» What you are asked to do:
The entries that follow should be reproduced exactly, with no images carried over.

Items from a dataset:
- - - -

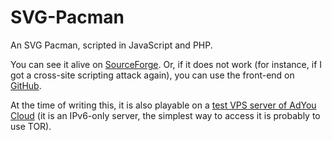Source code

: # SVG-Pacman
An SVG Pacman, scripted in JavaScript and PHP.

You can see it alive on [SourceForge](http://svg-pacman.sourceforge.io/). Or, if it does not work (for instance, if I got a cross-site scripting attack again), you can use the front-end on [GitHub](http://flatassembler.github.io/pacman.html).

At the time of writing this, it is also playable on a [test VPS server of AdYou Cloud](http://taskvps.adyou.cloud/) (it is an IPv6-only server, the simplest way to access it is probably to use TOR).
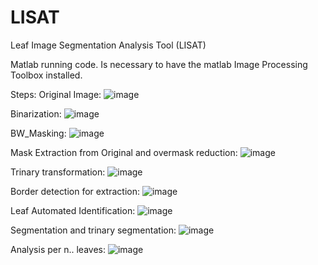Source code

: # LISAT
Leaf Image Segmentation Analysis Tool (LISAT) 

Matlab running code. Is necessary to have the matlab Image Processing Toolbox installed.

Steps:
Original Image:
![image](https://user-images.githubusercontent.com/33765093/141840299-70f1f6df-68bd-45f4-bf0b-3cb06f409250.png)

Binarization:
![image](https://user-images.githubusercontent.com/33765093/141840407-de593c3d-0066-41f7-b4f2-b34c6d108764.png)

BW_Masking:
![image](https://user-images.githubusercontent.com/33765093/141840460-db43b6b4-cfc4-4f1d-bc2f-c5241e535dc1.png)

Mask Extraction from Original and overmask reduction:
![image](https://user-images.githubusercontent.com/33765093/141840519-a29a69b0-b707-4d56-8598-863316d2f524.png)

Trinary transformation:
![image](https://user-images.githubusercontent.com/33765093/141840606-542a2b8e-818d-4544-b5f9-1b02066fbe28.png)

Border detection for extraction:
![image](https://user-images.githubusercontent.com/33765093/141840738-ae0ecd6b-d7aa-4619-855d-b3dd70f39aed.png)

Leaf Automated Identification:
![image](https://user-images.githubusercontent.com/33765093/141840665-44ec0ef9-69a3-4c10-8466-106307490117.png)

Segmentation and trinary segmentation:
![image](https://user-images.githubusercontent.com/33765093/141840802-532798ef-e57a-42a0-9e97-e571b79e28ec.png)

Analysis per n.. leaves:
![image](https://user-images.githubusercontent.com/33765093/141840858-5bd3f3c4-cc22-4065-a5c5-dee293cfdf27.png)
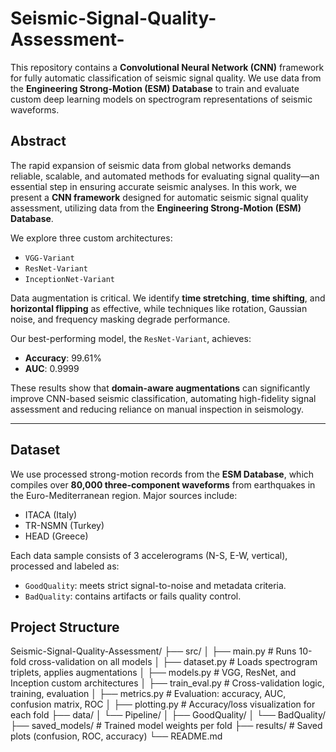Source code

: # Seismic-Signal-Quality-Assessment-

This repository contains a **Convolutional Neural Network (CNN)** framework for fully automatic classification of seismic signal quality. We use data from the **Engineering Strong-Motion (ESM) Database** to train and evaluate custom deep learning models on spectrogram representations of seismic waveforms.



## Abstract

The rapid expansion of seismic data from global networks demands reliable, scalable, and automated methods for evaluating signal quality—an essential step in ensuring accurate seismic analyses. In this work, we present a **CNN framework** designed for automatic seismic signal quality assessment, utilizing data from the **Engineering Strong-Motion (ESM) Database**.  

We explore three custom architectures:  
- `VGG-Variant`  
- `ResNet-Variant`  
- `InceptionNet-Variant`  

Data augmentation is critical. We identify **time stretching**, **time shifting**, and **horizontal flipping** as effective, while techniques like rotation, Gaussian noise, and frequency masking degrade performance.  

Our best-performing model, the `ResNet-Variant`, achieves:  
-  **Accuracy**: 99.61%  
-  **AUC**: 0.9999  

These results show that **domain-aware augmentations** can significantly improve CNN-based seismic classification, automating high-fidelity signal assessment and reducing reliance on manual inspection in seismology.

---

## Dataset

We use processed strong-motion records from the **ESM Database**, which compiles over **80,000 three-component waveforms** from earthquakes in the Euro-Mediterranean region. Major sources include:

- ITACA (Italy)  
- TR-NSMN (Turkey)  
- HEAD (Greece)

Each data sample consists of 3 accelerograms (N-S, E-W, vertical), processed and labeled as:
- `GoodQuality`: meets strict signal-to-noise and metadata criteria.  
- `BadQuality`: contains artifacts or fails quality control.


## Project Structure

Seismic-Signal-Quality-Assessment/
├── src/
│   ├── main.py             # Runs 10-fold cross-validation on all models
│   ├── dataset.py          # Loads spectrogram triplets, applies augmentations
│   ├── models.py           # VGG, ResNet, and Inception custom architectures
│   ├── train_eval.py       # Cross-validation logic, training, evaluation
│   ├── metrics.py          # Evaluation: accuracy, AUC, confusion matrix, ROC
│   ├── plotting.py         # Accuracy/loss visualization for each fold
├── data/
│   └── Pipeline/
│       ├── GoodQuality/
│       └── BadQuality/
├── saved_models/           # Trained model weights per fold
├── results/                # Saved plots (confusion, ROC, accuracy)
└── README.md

- - - -

» Solution:
Source code

: # SVG-Pacman
An SVG Pacman, scripted in JavaScript and PHP.

You can see it alive on [SourceForge](http://svg-pacman.sourceforge.io/). Or, if it does not work (for instance, if I got a cross-site scripting attack again), you can use the front-end on [GitHub](http://flatassembler.github.io/pacman.html).

At the time of writing this, it is also playable on a [test VPS server of AdYou Cloud](http://taskvps.adyou.cloud/) (it is an IPv6-only server, the simplest way to access it is probably to use TOR).
Source code

: # LISAT
Leaf Image Segmentation Analysis Tool (LISAT) 

Matlab running code. Is necessary to have the matlab Image Processing Toolbox installed.

Steps:
Original Image:
![image](https://user-images.githubusercontent.com/33765093/141840299-70f1f6df-68bd-45f4-bf0b-3cb06f409250.png)

Binarization:
![image](https://user-images.githubusercontent.com/33765093/141840407-de593c3d-0066-41f7-b4f2-b34c6d108764.png)

BW_Masking:
![image](https://user-images.githubusercontent.com/33765093/141840460-db43b6b4-cfc4-4f1d-bc2f-c5241e535dc1.png)

Mask Extraction from Original and overmask reduction:
![image](https://user-images.githubusercontent.com/33765093/141840519-a29a69b0-b707-4d56-8598-863316d2f524.png)

Trinary transformation:
![image](https://user-images.githubusercontent.com/33765093/141840606-542a2b8e-818d-4544-b5f9-1b02066fbe28.png)

Border detection for extraction:
![image](https://user-images.githubusercontent.com/33765093/141840738-ae0ecd6b-d7aa-4619-855d-b3dd70f39aed.png)

Leaf Automated Identification:
![image](https://user-images.githubusercontent.com/33765093/141840665-44ec0ef9-69a3-4c10-8466-106307490117.png)

Segmentation and trinary segmentation:
![image](https://user-images.githubusercontent.com/33765093/141840802-532798ef-e57a-42a0-9e97-e571b79e28ec.png)

Analysis per n.. leaves:
![image](https://user-images.githubusercontent.com/33765093/141840858-5bd3f3c4-cc22-4065-a5c5-dee293cfdf27.png)
Source code

: # Seismic-Signal-Quality-Assessment-

This repository contains a **Convolutional Neural Network (CNN)** framework for fully automatic classification of seismic signal quality. We use data from the **Engineering Strong-Motion (ESM) Database** to train and evaluate custom deep learning models on spectrogram representations of seismic waveforms.



## Abstract

The rapid expansion of seismic data from global networks demands reliable, scalable, and automated methods for evaluating signal quality—an essential step in ensuring accurate seismic analyses. In this work, we present a **CNN framework** designed for automatic seismic signal quality assessment, utilizing data from the **Engineering Strong-Motion (ESM) Database**.  

We explore three custom architectures:  
- `VGG-Variant`  
- `ResNet-Variant`  
- `InceptionNet-Variant`  

Data augmentation is critical. We identify **time stretching**, **time shifting**, and **horizontal flipping** as effective, while techniques like rotation, Gaussian noise, and frequency masking degrade performance.  

Our best-performing model, the `ResNet-Variant`, achieves:  
-  **Accuracy**: 99.61%  
-  **AUC**: 0.9999  

These results show that **domain-aware augmentations** can significantly improve CNN-based seismic classification, automating high-fidelity signal assessment and reducing reliance on manual inspection in seismology.

---

## Dataset

We use processed strong-motion records from the **ESM Database**, which compiles over **80,000 three-component waveforms** from earthquakes in the Euro-Mediterranean region. Major sources include:

- ITACA (Italy)  
- TR-NSMN (Turkey)  
- HEAD (Greece)

Each data sample consists of 3 accelerograms (N-S, E-W, vertical), processed and labeled as:
- `GoodQuality`: meets strict signal-to-noise and metadata criteria.  
- `BadQuality`: contains artifacts or fails quality control.


## Project Structure

Seismic-Signal-Quality-Assessment/
├── src/
│   ├── main.py             # Runs 10-fold cross-validation on all models
│   ├── dataset.py          # Loads spectrogram triplets, applies augmentations
│   ├── models.py           # VGG, ResNet, and Inception custom architectures
│   ├── train_eval.py       # Cross-validation logic, training, evaluation
│   ├── metrics.py          # Evaluation: accuracy, AUC, confusion matrix, ROC
│   ├── plotting.py         # Accuracy/loss visualization for each fold
├── data/
│   └── Pipeline/
│       ├── GoodQuality/
│       └── BadQuality/
├── saved_models/           # Trained model weights per fold
├── results/                # Saved plots (confusion, ROC, accuracy)
└── README.md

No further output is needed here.